Re: product recommendations engine

Posted by Sofia Georgiakaki <ge...@yahoo.com>.
Hello Douglass,

you could take a look at Mahout and Myrrix projects. These are two projects thatprovide implementations of recommendation & machine learning algorithms. There are MapReduce implementations as well, to support massive datasets.
In addition, these systems provide client APIs/various integration points, so its easy to integrate them to your system.

Regards,
Sofia





>________________________________
> From: Douglass Davis <do...@gmail.com>
>To: user@hadoop.apache.org 
>Sent: Monday, February 18, 2013 1:21 AM
>Subject: product recommendations engine
> 
>
>Hello,
>
>I don't have any prior experience with Hadoop.  I am also not a statistics expert.  I am a software engineer, however, after looking at the docs, Hadoop still seems pretty intimidating to set up.  
>
>I am interested in doing product recommendations.  However, I want to store many things about user behavior, for example whether they click on a link in an email, how they rate a product, whether they buy it, etc.  Then I would like to come up with similar items that a user may like.  I have seen an example just based on user ratings, but would like to add much more data.
>
>Also, I think the clustering could be used in terms of recommending based on similar descriptions, attributes, and keywords. 
>
>Or, I could use a combination of the two approaches.
>
>Another question, I wonder if Hadoop takes into account the passage of time.  For example, a user may rate something high, then change their rating a couple months later.
>
>Lastly, my site is based on PHP.  I need to be able to integrate that with Hadoop.
>
>How feasible is this approach?  I saw a clustering example, and a recommendation example based on user ratings.  Are there any other advice, docs, or examples that you could point me to that deals with any of these issues?
>
>Thanks,
>Doug
>
>
>
>
>
>
>

Re: product recommendations engine

Posted by Ted Dunning <td...@maprtech.com>.
Yeah... you can make this work.

First, if your setup is relatively small, then you won't need Hadoop.

Second, having lots of kinds of actions is a very reasonable thing to have.
 My own suggestion is that you analyze these each for their predictive
power independently and then combine them at recommendation time.

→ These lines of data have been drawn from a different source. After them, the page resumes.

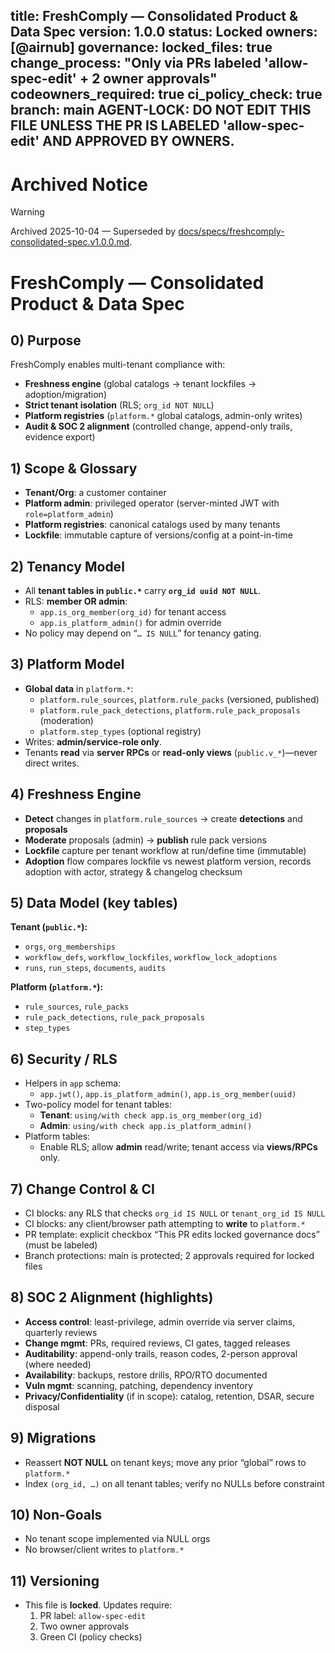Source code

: title: FreshComply — Consolidated Product & Data Spec
version: 1.0.0
status: Locked
owners: [@airnub]
governance:
  locked_files: true
  change_process: "Only via PRs labeled 'allow-spec-edit' + 2 owner approvals"
  codeowners_required: true
  ci_policy_check: true
  branch: main
AGENT-LOCK: DO NOT EDIT THIS FILE UNLESS THE PR IS LABELED 'allow-spec-edit' AND APPROVED BY OWNERS.
---

# Archived Notice
> [!WARNING]
> Archived 2025-10-04 — Superseded by [docs/specs/freshcomply-consolidated-spec.v1.0.0.md](../../specs/freshcomply-consolidated-spec.v1.0.0.md).

# FreshComply — Consolidated Product & Data Spec

## 0) Purpose
FreshComply enables multi-tenant compliance with:
- **Freshness engine** (global catalogs → tenant lockfiles → adoption/migration)
- **Strict tenant isolation** (RLS; `org_id NOT NULL`)
- **Platform registries** (`platform.*` global catalogs, admin-only writes)
- **Audit & SOC 2 alignment** (controlled change, append-only trails, evidence export)

## 1) Scope & Glossary
- **Tenant/Org**: a customer container
- **Platform admin**: privileged operator (server-minted JWT with `role=platform_admin`)
- **Platform registries**: canonical catalogs used by many tenants
- **Lockfile**: immutable capture of versions/config at a point-in-time

## 2) Tenancy Model
- All **tenant tables in `public.*`** carry **`org_id uuid NOT NULL`**.
- RLS: **member OR admin**:
  - `app.is_org_member(org_id)` for tenant access
  - `app.is_platform_admin()` for admin override
- No policy may depend on “`… IS NULL`” for tenancy gating.

## 3) Platform Model
- **Global data** in `platform.*`:
  - `platform.rule_sources`, `platform.rule_packs` (versioned, published)
  - `platform.rule_pack_detections`, `platform.rule_pack_proposals` (moderation)
  - `platform.step_types` (optional registry)
- Writes: **admin/service-role only**.  
- Tenants **read** via **server RPCs** or **read-only views** (`public.v_*`)—never direct writes.

## 4) Freshness Engine
- **Detect** changes in `platform.rule_sources` → create **detections** and **proposals**
- **Moderate** proposals (admin) → **publish** rule pack versions
- **Lockfile** capture per tenant workflow at run/define time (immutable)
- **Adoption** flow compares lockfile vs newest platform version, records adoption with actor, strategy & changelog checksum

## 5) Data Model (key tables)
**Tenant (`public.*`):**
- `orgs`, `org_memberships`
- `workflow_defs`, `workflow_lockfiles`, `workflow_lock_adoptions`
- `runs`, `run_steps`, `documents`, `audits`

**Platform (`platform.*`):**
- `rule_sources`, `rule_packs`
- `rule_pack_detections`, `rule_pack_proposals`
- `step_types`

## 6) Security / RLS
- Helpers in `app` schema:
  - `app.jwt()`, `app.is_platform_admin()`, `app.is_org_member(uuid)`
- Two-policy model for tenant tables:
  - **Tenant**: `using/with check app.is_org_member(org_id)`
  - **Admin**: `using/with check app.is_platform_admin()`
- Platform tables:
  - Enable RLS; allow **admin** read/write; tenant access via **views/RPCs** only.

## 7) Change Control & CI
- CI blocks: any RLS that checks `org_id IS NULL` or `tenant_org_id IS NULL`
- CI blocks: any client/browser path attempting to **write** to `platform.*`
- PR template: explicit checkbox “This PR edits locked governance docs” (must be labeled)
- Branch protections: main is protected; 2 approvals required for locked files

## 8) SOC 2 Alignment (highlights)
- **Access control**: least-privilege, admin override via server claims, quarterly reviews
- **Change mgmt**: PRs, required reviews, CI gates, tagged releases
- **Auditability**: append-only trails, reason codes, 2-person approval (where needed)
- **Availability**: backups, restore drills, RPO/RTO documented
- **Vuln mgmt**: scanning, patching, dependency inventory
- **Privacy/Confidentiality** (if in scope): catalog, retention, DSAR, secure disposal

## 9) Migrations
- Reassert **NOT NULL** on tenant keys; move any prior “global” rows to `platform.*`
- Index `(org_id, …)` on all tenant tables; verify no NULLs before constraint

## 10) Non-Goals
- No tenant scope implemented via NULL orgs
- No browser/client writes to `platform.*`

## 11) Versioning
- This file is **locked**. Updates require:
  1) PR label: `allow-spec-edit`
  2) Two owner approvals
  3) Green CI (policy checks)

My own suggestion for how to deploy the recommendation model is in the form
of a search engine that has fields for each kind of recommendation cue that
you need to have.  You can combine any or all of these cues in the process
of doing a non-textual search using the recent history of the user as the
query.

This search-abuse style of recommendations is pretty easy to deploy and PHP
has a reasonably good package for sending queries to Solr, which is the
search engine I tend to recommend.

You should also make a provision for A/B testing on different
recommendation approaches and combinations of inputs.  This is pretty
straightforward, but usually requires some sort of experimental condition
assignment and definitely requires good log recording and analysis.

That said, this isn't a tiny project.  It involves quite a bit of work.  It
isn't terribly hard at any point and the overall architecture is pretty
straightforward, but there is a good bit of work to be done.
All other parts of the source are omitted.